Calling parallel C++ code in Python using Pybind11

I have a C++ code that runs in parallel with OpenMP, performing some long calculations. This part works great.

Now, I’m using Python to make a GUI around this code. So, I’d like to call my C++ code inside my python program. For that, I use Pybind11 (but I guess I could use something else if needed).

The problem is that when called from Python, my C++ code runs in serial with only one thread/CPU.

I tried (in two ways) to understand what is done in the documentation of pybind11 here but it does not seem to work at all.

My binding looks like that :

#include <pybind11/pybind11.h>
#include <pybind11/stl.h>
#include "../cpp/include/myHeader.hpp"
namespace py = pybind11;

PYBIND11_MODULE(my_module, m) {
    m.def("testFunction", &testFunction, py::call_guard<py::gil_scoped_release>());

    m.def("testFunction2", [](inputType input) -> outputType {
        /* Release GIL before calling into (potentially long-running) C++ code */
        py::gil_scoped_release release;
        outputType output =  testFunction(input);
        py::gil_scoped_acquire acquire;

        return output;
    });
}

Problem: This still does not work and uses only one thread (I verify that with a print of omp_get_num_threads() in an omp parallel region).

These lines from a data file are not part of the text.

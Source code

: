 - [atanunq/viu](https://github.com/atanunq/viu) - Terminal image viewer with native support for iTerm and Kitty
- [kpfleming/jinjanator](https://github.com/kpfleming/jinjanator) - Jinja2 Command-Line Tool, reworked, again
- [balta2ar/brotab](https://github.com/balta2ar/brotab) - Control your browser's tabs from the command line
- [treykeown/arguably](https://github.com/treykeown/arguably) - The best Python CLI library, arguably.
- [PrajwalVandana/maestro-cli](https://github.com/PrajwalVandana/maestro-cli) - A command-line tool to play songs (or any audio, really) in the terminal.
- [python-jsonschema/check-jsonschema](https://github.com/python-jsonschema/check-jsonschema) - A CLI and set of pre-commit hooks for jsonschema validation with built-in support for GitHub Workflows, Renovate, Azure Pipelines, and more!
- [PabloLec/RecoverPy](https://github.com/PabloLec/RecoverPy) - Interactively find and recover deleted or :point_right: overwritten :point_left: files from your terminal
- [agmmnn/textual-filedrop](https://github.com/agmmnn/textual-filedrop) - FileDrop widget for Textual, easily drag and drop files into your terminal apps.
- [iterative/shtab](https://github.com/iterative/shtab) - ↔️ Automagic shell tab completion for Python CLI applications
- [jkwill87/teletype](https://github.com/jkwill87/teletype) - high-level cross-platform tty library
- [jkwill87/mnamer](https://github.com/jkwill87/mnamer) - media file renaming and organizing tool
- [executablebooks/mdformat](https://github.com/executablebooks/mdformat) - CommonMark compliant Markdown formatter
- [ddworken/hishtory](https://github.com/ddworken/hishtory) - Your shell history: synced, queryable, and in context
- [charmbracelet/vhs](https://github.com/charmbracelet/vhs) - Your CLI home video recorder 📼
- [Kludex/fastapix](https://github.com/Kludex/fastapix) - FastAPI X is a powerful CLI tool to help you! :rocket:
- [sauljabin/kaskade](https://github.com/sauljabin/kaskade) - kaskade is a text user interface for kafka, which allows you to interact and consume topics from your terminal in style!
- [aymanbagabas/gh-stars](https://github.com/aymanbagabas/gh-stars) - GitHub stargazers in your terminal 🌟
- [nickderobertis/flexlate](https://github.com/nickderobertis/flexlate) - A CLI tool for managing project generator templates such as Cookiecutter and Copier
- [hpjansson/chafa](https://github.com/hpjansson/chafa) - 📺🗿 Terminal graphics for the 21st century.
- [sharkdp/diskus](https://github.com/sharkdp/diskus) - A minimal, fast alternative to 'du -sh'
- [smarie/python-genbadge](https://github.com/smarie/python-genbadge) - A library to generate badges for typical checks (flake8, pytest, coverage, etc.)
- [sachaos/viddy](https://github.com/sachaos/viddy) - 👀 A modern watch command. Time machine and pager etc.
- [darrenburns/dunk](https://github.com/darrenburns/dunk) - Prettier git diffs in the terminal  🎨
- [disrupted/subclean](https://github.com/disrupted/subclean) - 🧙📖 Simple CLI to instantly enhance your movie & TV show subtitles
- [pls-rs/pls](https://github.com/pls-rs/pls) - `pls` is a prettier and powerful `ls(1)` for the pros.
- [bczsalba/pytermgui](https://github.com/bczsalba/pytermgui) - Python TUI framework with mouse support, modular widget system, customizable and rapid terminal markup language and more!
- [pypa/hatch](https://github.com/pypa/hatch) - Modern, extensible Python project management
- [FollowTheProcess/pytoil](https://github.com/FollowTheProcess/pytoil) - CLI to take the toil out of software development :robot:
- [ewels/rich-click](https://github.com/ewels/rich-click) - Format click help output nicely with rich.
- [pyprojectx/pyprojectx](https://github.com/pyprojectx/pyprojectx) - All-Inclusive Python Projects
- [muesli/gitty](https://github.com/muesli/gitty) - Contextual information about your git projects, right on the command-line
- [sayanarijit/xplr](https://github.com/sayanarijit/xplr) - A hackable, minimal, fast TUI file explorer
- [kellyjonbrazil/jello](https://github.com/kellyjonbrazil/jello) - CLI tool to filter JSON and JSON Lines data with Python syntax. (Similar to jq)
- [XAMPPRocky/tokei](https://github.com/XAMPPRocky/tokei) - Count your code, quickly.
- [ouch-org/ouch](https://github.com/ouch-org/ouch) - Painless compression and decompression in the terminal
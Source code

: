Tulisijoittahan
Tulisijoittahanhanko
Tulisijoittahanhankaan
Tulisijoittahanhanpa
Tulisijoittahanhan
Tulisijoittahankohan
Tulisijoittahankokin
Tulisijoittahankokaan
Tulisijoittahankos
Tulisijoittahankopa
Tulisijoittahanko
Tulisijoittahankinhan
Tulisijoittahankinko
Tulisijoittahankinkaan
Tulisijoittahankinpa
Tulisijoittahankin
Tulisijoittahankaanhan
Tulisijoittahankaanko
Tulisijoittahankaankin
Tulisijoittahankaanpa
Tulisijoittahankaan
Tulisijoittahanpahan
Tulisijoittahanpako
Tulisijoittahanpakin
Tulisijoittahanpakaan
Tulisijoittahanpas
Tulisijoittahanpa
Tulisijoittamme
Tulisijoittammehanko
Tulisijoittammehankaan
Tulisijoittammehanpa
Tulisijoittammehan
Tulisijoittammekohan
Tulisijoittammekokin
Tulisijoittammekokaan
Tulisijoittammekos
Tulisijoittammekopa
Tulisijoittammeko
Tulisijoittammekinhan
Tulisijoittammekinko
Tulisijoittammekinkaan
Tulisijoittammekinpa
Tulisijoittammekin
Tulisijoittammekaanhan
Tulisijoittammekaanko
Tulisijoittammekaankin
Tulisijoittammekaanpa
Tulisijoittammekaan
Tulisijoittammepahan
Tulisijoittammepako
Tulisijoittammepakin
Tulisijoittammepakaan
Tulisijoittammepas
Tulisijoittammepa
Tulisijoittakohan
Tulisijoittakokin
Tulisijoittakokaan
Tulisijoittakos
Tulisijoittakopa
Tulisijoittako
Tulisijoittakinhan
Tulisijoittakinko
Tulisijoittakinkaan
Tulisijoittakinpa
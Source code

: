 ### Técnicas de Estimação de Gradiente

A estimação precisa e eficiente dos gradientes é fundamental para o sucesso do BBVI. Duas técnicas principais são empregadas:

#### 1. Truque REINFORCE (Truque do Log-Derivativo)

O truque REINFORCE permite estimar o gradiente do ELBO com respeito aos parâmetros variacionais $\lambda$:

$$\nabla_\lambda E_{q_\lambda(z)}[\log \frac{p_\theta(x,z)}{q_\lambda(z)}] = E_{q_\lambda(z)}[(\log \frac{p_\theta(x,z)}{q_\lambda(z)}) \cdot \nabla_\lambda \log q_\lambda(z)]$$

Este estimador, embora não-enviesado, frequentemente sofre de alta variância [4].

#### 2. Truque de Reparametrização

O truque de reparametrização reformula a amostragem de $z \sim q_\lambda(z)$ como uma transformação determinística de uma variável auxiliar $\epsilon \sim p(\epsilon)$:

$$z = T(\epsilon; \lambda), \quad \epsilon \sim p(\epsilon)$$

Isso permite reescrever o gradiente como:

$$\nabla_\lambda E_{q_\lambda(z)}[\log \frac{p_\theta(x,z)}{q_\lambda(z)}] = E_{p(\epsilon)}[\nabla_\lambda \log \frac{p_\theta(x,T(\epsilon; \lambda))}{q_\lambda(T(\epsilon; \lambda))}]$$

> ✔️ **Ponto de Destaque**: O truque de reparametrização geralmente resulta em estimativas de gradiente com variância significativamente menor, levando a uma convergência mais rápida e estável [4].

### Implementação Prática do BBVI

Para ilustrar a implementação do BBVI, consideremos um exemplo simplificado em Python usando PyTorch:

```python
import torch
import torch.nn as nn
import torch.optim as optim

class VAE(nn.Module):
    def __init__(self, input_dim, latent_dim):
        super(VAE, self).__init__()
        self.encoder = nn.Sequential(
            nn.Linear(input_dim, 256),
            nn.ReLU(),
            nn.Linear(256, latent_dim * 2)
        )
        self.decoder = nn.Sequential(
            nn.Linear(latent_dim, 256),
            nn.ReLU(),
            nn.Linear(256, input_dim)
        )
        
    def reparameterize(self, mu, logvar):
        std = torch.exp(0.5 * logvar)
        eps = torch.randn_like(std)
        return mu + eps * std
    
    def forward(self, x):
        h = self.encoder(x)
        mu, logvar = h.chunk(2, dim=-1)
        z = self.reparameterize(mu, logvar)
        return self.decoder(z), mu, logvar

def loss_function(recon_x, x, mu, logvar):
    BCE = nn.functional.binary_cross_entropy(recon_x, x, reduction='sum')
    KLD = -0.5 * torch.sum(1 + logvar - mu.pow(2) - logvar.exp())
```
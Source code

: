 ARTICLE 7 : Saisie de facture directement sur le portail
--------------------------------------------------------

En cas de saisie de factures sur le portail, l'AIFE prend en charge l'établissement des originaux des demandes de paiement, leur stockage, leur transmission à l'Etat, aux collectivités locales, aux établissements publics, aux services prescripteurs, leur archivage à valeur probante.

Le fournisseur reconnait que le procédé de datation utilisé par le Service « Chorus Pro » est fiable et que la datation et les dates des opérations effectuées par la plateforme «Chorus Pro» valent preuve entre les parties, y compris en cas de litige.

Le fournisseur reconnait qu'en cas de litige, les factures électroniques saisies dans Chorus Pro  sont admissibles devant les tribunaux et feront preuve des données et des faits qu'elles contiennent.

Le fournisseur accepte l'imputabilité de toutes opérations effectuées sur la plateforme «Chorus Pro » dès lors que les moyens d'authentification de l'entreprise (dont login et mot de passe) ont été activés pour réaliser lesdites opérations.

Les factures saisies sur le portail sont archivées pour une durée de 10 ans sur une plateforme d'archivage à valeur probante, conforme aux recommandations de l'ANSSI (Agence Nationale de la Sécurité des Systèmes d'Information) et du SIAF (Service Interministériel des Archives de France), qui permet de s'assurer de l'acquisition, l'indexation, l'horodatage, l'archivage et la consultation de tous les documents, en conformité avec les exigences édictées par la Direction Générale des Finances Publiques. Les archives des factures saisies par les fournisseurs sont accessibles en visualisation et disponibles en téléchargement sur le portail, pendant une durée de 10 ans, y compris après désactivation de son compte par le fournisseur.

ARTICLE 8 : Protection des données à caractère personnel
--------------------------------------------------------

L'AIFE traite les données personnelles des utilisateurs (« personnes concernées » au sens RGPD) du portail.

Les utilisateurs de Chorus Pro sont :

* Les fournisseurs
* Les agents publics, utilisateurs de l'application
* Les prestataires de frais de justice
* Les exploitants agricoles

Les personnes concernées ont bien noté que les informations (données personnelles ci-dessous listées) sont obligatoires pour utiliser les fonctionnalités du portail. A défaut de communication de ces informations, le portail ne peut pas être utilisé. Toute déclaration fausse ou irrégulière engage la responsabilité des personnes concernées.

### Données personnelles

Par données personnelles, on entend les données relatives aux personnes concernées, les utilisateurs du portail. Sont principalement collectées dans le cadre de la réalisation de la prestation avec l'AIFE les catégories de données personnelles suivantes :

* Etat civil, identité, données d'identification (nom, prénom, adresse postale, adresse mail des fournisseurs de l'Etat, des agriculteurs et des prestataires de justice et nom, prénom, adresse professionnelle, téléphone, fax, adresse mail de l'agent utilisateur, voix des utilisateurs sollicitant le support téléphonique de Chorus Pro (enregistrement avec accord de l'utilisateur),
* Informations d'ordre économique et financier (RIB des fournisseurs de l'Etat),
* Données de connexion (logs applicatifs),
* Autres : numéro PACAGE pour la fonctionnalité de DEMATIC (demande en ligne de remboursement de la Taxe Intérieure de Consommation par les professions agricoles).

Question: What am I doing wrong? What do I need to do to be able to use parallel C++ code inside Python?

Disclaimer: I must admit I don’t really understand the GIL thing, particularly in my case where I do not use Python inside my C++ code, which is really “independent” in theory. I just want to be able to use it in another (Python) code.

Have a great day.

EDIT : I have solved my problem thanks to the pptaszni’s answer. Indeed, the GIL things are not needed at all, I misunderstood the documentation. pptaszni’s code worked and in fact it was a problem with my CMake file. Thank you.

Answer

It’s not really a good answer (too long for a comment thought), because I did not reproduce your problem, but maybe you can isolate the issue in your code by trying this example that works for me:

C++ code:

#include "OpenMpExample.hpp"

#include <algorithm>
#include <iostream>
#include <random>
#include <vector>

#include <omp.h>

constexpr int DATA_SIZE = 10000000;

std::vector<int> testFunction()
{
  int nthreads = 0, tid = 0;
  std::vector<std::vector<int> > data;
  std::vector<int> results;
  std::random_device rnd_device;
  std::mt19937 mersenne_engine {rnd_device()};
  std::uniform_int_distribution<int> dist {-10, 10};
  auto gen = [&dist, &mersenne_engine](){ return dist(mersenne_engine); };

  #pragma omp parallel private(tid)
  {
    tid = omp_get_thread_num();
    if (tid == 0)
    {
      nthreads = omp_get_num_threads();
      std::cout << "Num threads: " << nthreads << std::endl;
      data.resize(nthreads);
      results.resize(nthreads);
    }
  }
  
  #pragma omp parallel private(tid) shared(data, gen)
  {
    tid = omp_get_thread_num();
    data[tid].resize(DATA_SIZE);
    std::generate(data[tid].begin(), data[tid].end(), gen);
  }
  #pragma omp parallel private(tid) shared(data, results)
  {
    tid = omp_get_thread_num();
    results[tid] = std::accumulate(data[tid].begin(), data[tid].end(), 0);
  }
  for (auto r : results)
  {
    std::cout << r << ", ";
  }
  std::cout << std::endl;
  return results;
}

I tried to keep the code short, but force the machine to actually do some computations at the same time. Each thread generates 10^7 random integers and then sums them up. Then the python binding does not even require gil_scoped_release:

#include <pybind11/pybind11.h>
#include <pybind11/stl.h>
#include "OpenMpExample.hpp"
namespace py = pybind11;

// both versions work for me
// PYBIND11_MODULE(mylib, m) {
//     m.def("testFunction", &testFunction, py::call_guard<py::gil_scoped_release>());
// }

PYBIND11_MODULE(mylib, m) {
    m.def("testFunction", &testFunction);
}

Example output from python:

Python 3.6.8 (default, Jun 29 2020, 16:38:14) 
[GCC 7.5.0] on linux
Type "help", "copyright", "credits" or "license" for more information.
>>> import mylib
>>> x = mylib.testFunction()
Num threads: 12
-10975, -22101, -11333, -28603, -471, -15505, -18141, 2887, -6813, -5328, -13975, -4321, 

My environment: Ubuntu 18.04.3 LTS, gcc 8.4.0, openMP 201511, python 3.6.8;